Testing whether the variables are needed

We again assume the following model for the effect of two categorical explanatory variables on the response, y.

In this model, we are usually interested in testing whether the two categorical variables actually are important predictors of the response. This corresponds to the hypotheses,

Does Y depend on Variable A?

Does Y depend on Variable B?

Since each hypothesis may relate to 2 or more parameters (if that categorical variable has 3 or more levels), analysis of variance is needed for tests.

Designed experiments

Data of this form usually (but not always) arises from a designed experiment in which there are equal numbers of observations (replicates) for all possible combinations of levels of the two factors. This ensures that the categorical variables are orthogonal, so the order of adding terms to the anova table does not affect the sums of squares or p-values. There is then no need for separate anova tables for the two orders of adding the categorical variables.

Strength of asphaltic concrete

The diagram below shows the least squares model for the concrete strength data

From the anova table, we conclude that there is extremely strong evidence that both the compaction method and the aggregate type affect strength.

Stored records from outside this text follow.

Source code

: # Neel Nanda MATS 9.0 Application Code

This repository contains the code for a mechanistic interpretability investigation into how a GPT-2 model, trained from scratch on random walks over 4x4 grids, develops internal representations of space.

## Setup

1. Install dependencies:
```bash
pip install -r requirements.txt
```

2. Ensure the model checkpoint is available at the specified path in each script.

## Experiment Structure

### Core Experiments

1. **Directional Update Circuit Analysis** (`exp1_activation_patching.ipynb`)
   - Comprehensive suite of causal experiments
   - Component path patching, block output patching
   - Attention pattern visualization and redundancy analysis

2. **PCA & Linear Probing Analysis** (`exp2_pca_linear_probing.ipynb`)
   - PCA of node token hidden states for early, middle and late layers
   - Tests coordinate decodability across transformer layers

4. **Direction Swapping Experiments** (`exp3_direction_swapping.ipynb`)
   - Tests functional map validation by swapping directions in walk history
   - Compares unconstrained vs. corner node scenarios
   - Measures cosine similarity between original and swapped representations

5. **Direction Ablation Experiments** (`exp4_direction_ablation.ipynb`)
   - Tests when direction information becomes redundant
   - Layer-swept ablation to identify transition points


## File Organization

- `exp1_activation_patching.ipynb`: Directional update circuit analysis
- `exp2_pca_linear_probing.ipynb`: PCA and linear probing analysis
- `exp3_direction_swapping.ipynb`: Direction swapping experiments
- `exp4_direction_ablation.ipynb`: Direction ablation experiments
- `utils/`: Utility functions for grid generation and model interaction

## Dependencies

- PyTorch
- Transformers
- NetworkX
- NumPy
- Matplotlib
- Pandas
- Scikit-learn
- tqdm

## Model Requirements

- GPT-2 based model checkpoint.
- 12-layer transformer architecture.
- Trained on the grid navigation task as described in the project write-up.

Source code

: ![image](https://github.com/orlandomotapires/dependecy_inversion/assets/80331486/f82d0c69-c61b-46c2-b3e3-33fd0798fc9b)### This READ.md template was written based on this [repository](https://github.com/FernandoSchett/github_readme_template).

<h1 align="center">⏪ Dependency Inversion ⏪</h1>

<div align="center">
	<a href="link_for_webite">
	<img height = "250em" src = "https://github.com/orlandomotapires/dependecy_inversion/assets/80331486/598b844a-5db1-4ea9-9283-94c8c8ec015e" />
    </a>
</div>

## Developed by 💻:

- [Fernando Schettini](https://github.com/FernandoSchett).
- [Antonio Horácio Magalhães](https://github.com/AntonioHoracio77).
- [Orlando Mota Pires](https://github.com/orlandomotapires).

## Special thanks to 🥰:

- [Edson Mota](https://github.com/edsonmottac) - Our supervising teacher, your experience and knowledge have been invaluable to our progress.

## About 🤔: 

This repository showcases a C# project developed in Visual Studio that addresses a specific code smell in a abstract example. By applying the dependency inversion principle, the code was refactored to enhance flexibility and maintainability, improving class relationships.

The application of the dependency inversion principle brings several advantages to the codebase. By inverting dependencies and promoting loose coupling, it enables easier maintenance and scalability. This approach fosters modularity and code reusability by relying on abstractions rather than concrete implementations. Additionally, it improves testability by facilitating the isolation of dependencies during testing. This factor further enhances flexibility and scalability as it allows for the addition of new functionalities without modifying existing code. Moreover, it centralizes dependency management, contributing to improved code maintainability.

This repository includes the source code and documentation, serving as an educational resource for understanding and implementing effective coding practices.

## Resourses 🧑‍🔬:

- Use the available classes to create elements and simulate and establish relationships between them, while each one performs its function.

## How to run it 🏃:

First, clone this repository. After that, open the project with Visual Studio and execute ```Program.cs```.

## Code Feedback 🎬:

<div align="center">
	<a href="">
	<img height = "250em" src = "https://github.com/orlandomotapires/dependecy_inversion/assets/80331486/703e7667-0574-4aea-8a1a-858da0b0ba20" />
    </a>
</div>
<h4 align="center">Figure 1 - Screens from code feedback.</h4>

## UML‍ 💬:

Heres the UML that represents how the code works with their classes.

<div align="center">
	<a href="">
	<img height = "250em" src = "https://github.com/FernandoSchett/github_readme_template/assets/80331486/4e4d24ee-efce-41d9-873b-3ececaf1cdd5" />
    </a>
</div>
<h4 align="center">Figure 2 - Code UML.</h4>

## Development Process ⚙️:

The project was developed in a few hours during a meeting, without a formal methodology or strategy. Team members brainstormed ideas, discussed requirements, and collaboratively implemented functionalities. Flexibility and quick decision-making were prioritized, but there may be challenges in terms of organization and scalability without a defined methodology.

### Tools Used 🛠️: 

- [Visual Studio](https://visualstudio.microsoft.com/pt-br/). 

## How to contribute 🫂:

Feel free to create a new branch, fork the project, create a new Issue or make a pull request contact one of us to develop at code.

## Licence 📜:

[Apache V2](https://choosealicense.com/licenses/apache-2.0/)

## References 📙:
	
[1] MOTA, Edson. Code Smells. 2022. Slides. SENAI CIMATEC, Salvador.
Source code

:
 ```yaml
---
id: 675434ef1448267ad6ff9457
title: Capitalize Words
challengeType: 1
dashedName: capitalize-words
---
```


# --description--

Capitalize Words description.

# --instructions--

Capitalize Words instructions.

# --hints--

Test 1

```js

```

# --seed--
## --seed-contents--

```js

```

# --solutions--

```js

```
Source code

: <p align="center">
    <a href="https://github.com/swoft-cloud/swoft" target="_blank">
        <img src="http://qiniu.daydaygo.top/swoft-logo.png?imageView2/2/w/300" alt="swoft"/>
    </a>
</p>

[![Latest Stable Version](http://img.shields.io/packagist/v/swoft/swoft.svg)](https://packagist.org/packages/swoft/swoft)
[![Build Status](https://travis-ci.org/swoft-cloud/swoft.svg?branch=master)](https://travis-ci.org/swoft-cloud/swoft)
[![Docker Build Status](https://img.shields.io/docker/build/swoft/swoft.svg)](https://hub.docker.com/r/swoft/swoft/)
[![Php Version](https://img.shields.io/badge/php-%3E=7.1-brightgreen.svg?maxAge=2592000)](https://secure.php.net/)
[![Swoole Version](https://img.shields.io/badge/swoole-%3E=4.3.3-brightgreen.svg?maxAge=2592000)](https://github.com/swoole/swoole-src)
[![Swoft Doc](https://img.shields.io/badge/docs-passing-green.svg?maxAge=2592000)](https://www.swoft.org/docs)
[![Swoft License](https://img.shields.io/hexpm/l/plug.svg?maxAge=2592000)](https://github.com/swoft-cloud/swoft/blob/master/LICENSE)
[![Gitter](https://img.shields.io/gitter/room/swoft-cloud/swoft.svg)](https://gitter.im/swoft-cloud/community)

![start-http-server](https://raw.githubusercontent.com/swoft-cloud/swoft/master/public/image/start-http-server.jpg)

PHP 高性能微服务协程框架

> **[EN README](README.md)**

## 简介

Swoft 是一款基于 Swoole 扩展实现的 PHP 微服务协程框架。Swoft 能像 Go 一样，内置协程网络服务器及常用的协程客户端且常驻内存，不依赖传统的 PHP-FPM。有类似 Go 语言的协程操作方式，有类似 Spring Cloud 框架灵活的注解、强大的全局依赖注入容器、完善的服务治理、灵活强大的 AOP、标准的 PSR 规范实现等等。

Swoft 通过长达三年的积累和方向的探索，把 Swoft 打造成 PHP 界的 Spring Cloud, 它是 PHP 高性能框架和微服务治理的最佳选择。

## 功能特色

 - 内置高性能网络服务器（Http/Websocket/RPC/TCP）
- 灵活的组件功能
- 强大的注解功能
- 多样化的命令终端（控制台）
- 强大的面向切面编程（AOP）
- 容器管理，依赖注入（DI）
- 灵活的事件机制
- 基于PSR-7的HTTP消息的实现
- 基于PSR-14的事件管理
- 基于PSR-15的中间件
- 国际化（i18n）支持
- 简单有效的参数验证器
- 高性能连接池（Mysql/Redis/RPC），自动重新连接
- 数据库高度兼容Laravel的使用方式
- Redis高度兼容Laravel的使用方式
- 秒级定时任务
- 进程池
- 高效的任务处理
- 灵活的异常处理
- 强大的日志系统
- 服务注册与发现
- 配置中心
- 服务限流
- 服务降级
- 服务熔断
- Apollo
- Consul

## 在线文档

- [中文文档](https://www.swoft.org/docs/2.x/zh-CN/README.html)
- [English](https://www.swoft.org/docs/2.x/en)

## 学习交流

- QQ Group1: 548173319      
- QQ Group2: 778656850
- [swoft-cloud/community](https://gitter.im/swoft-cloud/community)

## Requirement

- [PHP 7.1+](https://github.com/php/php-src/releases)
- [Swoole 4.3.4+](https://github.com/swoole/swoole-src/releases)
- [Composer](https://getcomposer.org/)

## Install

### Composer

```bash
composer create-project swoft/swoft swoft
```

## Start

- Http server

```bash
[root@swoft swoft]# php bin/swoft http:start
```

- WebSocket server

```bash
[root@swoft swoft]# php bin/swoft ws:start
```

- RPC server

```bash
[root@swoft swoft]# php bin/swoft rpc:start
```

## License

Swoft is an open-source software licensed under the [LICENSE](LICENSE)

Penicillin production yield

In the example below, a process for manufacture of penicillin was being investigated. Three variants of the basic process (A, B and C) were being studied and the response measurement was the yield of penicillin.

An important raw material for the process was corn steep liquor, and this was quite variable. Instead of conducting the experiment with only one blend of corn steep liquor, it was therefore decided to use five different blends in order to ensure that the results were not specific to one particular blend. Each of the three process variants was used once with each blend.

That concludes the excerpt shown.